Politica

Governo, Mattarella è caduto nella trappola di Salvini. Ma l’impeachment non esiste

E ora tutti a farsi tre domande. Anzitutto, in base alla Costituzione poteva Sergio Mattarella fare quello che ha fatto? Poi, quel che ha fatto giustifica, sempre in base alla Costituzione, le richieste di impeachment avanzate da Fratelli d’Italia e Cinquestelle? Infine, posto che, come vedremo, costituzionalmente potesse fare quel che ha fatto, e dunque non possa essere messo in stato d’accusa, ha fatto bene a farlo, politicamente? Qui di seguito ripeto, sui primi due punti, quel che dice la Costituzione repubblicana, nella sua interpretazione costante; sul terzo, invece, critico politicamente il Presidente della Repubblica: caduto anche lui, come i Cinquestelle, nella trappola tesagli da Salvini.

Costituzionalmente, Mattarella poteva fare quello che ha fatto; secondo i costituzionalisti il Presidente è un’istituzione di garanzia o contromaggioritaria, come si dice negli Stati Uniti della Corte suprema. Una marea di precedenti autorizzava il Presidente a negare la nomina di Savona: uno per tutti il caso Previti, quando Berlusconi pretese di farlo ministro della Giustizia. Del resto, domenica mattina molti prevedevano che succedesse. Certo, Mattarella non poteva respingere Savona solo per le sue idee, che fra l’altro in gran parte condivido: semmai per la tempesta che la sua nomina avrebbe provocato. Qui credo che sia caduto nella trappola di Salvini, impuntatosi su Savona al solo fine di sbarazzarsi dei Cinquestelle e poter tornare al voto con la destra.

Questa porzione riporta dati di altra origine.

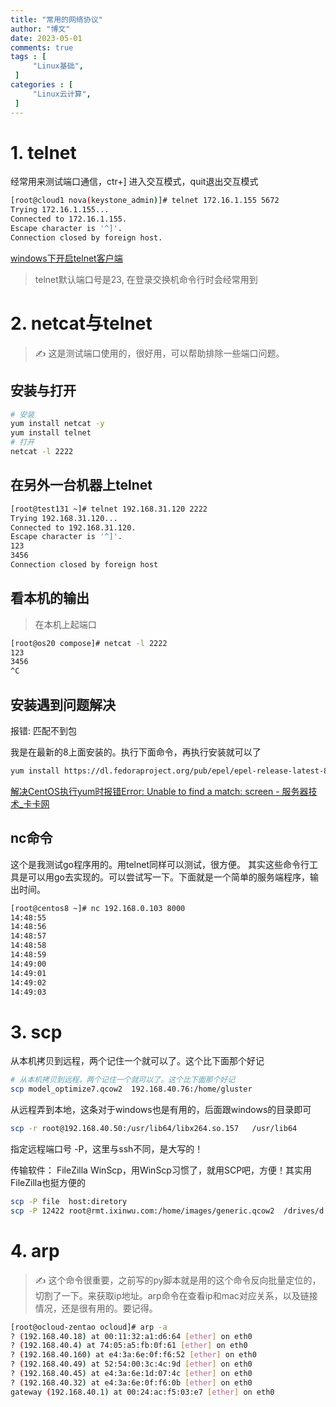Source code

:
 ```yaml
---
title: "常用的网络协议"                         
author: "博文"   
date: 2023-05-01        
comments: true  
tags : [                                    
     "Linux基础",
 ]
categories : [                              
     "Linux云计算",
 ]
---
```

# 1. telnet

经常用来测试端口通信，ctr+] 进入交互模式，quit退出交互模式

```bash
[root@cloud1 nova(keystone_admin)]# telnet 172.16.1.155 5672
Trying 172.16.1.155...
Connected to 172.16.1.155.
Escape character is '^]'.
Connection closed by foreign host.
```

[windows下开启telnet客户端](https://jingyan.baidu.com/article/7c6fb428d60c6e80642c90ee.html)

>  telnet默认端口号是23, 在登录交换机命令行时会经常用到


# 2. netcat与telnet
 
 > ✍️ 这是测试端口使用的，很好用，可以帮助排除一些端口问题。

## 安装与打开

```bash
# 安装
yum install netcat -y
yum install telnet
# 打开
netcat -l 2222
```

## 在另外一台机器上telnet

```bash
[root@test131 ~]# telnet 192.168.31.120 2222
Trying 192.168.31.120...
Connected to 192.168.31.120.
Escape character is '^]'.
123
3456
Connection closed by foreign host
```

## 看本机的输出

>  在本机上起端口
```bash
[root@os20 compose]# netcat -l 2222
123
3456
^C
```

## 安装遇到问题解决

报错: 匹配不到包

我是在最新的8上面安装的。执行下面命令，再执行安装就可以了

```bash
yum install https://dl.fedoraproject.org/pub/epel/epel-release-latest-8.noarch.rpm
```

[解决CentOS执行yum时报错Error: Unable to find a match: screen - 服务器技术_卡卡网](http://www.webkaka.com/tutorial/server/2021/082728/)

## nc命令

这个是我测试go程序用的。用telnet同样可以测试，很方便。 其实这些命令行工具是可以用go去实现的。可以尝试写一下。下面就是一个简单的服务端程序，输出时间。

```bash
[root@centos8 ~]# nc 192.168.0.103 8000
14:48:55
14:48:56
14:48:57
14:48:58
14:48:59
14:49:00
14:49:01
14:49:02
14:49:03
```


# 3. scp

 从本机拷贝到远程，两个记住一个就可以了。这个比下面那个好记

```bash
# 从本机拷贝到远程，两个记住一个就可以了。这个比下面那个好记
scp model_optimize7.qcow2  192.168.40.76:/home/gluster
```

从远程弄到本地，这条对于windows也是有用的，后面跟windows的目录即可

```bash
scp -r root@192.168.40.50:/usr/lib64/libx264.so.157   /usr/lib64
```

指定远程端口号 -P，这里与ssh不同，是大写的！

传输软件： FileZilla WinScp，用WinScp习惯了，就用SCP吧，方便！其实用FileZilla也挺方便的

```bash
scp -P file  host:diretory
scp -P 12422 root@rmt.ixinwu.com:/home/images/generic.qcow2  /drives/d
```

# 4. arp

>  ✍️ 这个命令很重要，之前写的py脚本就是用的这个命令反向批量定位的，切割了一下。来获取ip地址。arp命令在查看ip和mac对应关系，以及链接情况，还是很有用的。要记得。
```bash
[root@ocloud-zentao ocloud]# arp -a
? (192.168.40.18) at 00:11:32:a1:d6:64 [ether] on eth0
? (192.168.40.4) at 74:05:a5:fb:0f:61 [ether] on eth0
? (192.168.40.160) at e4:3a:6e:0f:f6:52 [ether] on eth0
? (192.168.40.49) at 52:54:00:3c:4c:9d [ether] on eth0
? (192.168.40.45) at e4:3a:6e:1d:07:4c [ether] on eth0
? (192.168.40.32) at e4:3a:6e:0f:f6:0b [ether] on eth0
gateway (192.168.40.1) at 00:24:ac:f5:03:e7 [ether] on eth0
```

Costituzionalmente, dunque, la messa in stato d’accusa del Presidente della Repubblica per alto tradimento o attentato della Costituzione semplicemente non esiste. Basta leggersi l’art. 90 della Costituzione: «Il Presidente della Repubblica non è responsabile degli atti compiuti nell’esercizio delle sue funzioni tranne che per alto tradimento o per attentato alla Costituzione». Nominare oppure no un ministro rientra nell’esercizio delle funzioni del Presidente e non costituisce né alto tradimento (come l’accordo con il nemico in tempo di guerra) né attentato alla Costituzione (come un golpe militare). Che Di Maio abbia seguito Giorgia Meloni su questo mostra che è mal consigliato, o che fa di testa sua.

Tutto questo ammesso, ha fatto bene, politicamente, il Presidente della Repubblica a fare quel che ha fatto? Penso proprio di no: non doveva chiedersi solo come avrebbero reagito l’Europa, i mercati o le agenzie di rating, ma soprattutto come avrebbero reagito gli italiani. Che non l’hanno presa bene, a giudicare dai primi sondaggi, e nonostante tutte le buone ragioni addotte dal Presidente. Ora il rischio, per Mattarella, non è un impeachment che non esiste, ma ritrovarsi, a settembre, a dover dare l’incarico a una maggioranza di destra dopo un’estate di attacchi violentissimi e di turbolenze finanziarie. Già, perché neppure i mercati sembrano aver preso troppo bene, neppure loro, la scelta di Cottarelli.